WORK INSTRUCTION:
Search the entries for the word "rightarrow" and report each line that has it.

[DATASET Boundary: Start]

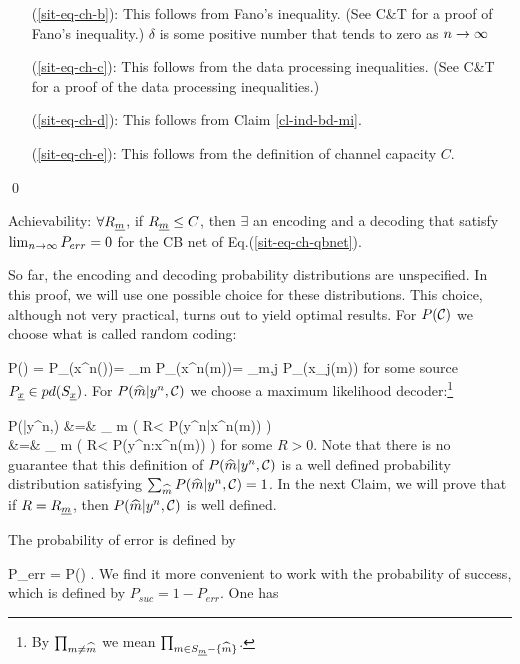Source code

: \begin{itemize}
\item[(\ref{sit-eq-ch-b}):]
This follows from Fano's inequality.
(See C\&T for a proof
of Fano's inequality.)
$\delta$ is some positive number
that tends to zero as $n\rightarrow \infty$

\item[(\ref{sit-eq-ch-c}):] This follows from the data processing
inequalities. (See C\&T for a
proof of the data processing inequalities.)

\item[(\ref{sit-eq-ch-d}):] This
follows from Claim \ref{cl-ind-bd-mi}.


\item[(\ref{sit-eq-ch-e}):] This follows from the definition of
channel capacity $C$.
\end{itemize}
\mbox{\;}
\qed

\begin{claim}
Achievability:
$\forall R_{\underline{m}}$,
if $R_{\underline{m}}\leq C$, then
$\exists$
an encoding and a decoding
that satisfy $\lim_{n\rightarrow\infty}P_{err}=0$
for the CB net of
Eq.(\ref{sit-eq-ch-qbnet}).
\end{claim}
\proof
So far, the
encoding and decoding probability
distributions are unspecified.
In this proof, we will use one
possible choice
for these distributions. This choice,
although not very practical,
turns out to yield optimal results.
For $P({\cal C})$ we choose what is
called random coding:

\beq
P(\calc) = P_\rvx(x^n(\cdot))=
\prod_{m}
P_\rvx(x^n(m))=
\prod_{m,j}
P_\rvx(x_j(m))
\;
\eeq
for some source $P_{\underline{x}}
\in pd(S_{\underline{x}})$.
For
$P({\widehat{m}}|y^n,{\cal C})$
we choose a maximum likelihood
decoder:\footnote{By
$\prod_{ m\neq {\widehat{m}}}$
we mean $\prod_{ m\in S_{\underline{m}}-\{{\widehat{m}}\}}$.
}

\beqa
P(|y^n,\calc)
&=&
\prod_{ m\neq {}}
\theta\left(
R< \ln
{}
{P(y^n|x^n(m))}
\right)
\\
&=&
\prod_{ m\neq {}}
\theta\left(
R< \ln
{}
{P(y^n:x^n(m))}
\right)\;
\eeqa
for some $R>0$.
Note that there is no
guarantee that
this definition of $P({\widehat{m}}|y^n,{\cal C})$
is a well defined probability distribution
satisfying
$\sum_{{\widehat{m}}}P({\widehat{m}}|y^n,{\cal C})=1$.
In the next Claim, we
will prove
that if $R=R_{\underline{m}}$,
then $P({\widehat{m}}|y^n,{\cal C})$
is well defined.

The probability
of error is defined by

\beq
P_{err} =
P(\what{\rvm}\neq \rvm)
\;.
\eeq
We find it more convenient to work
with the probability of success,
which is defined by $P_{suc} =1-P_{err}$.
One has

[DATASET Boundary: End]

WRITTEN REPLY:
that tends to zero as $n\rightarrow \infty$
that satisfy $\lim_{n\rightarrow\infty}P_{err}=0$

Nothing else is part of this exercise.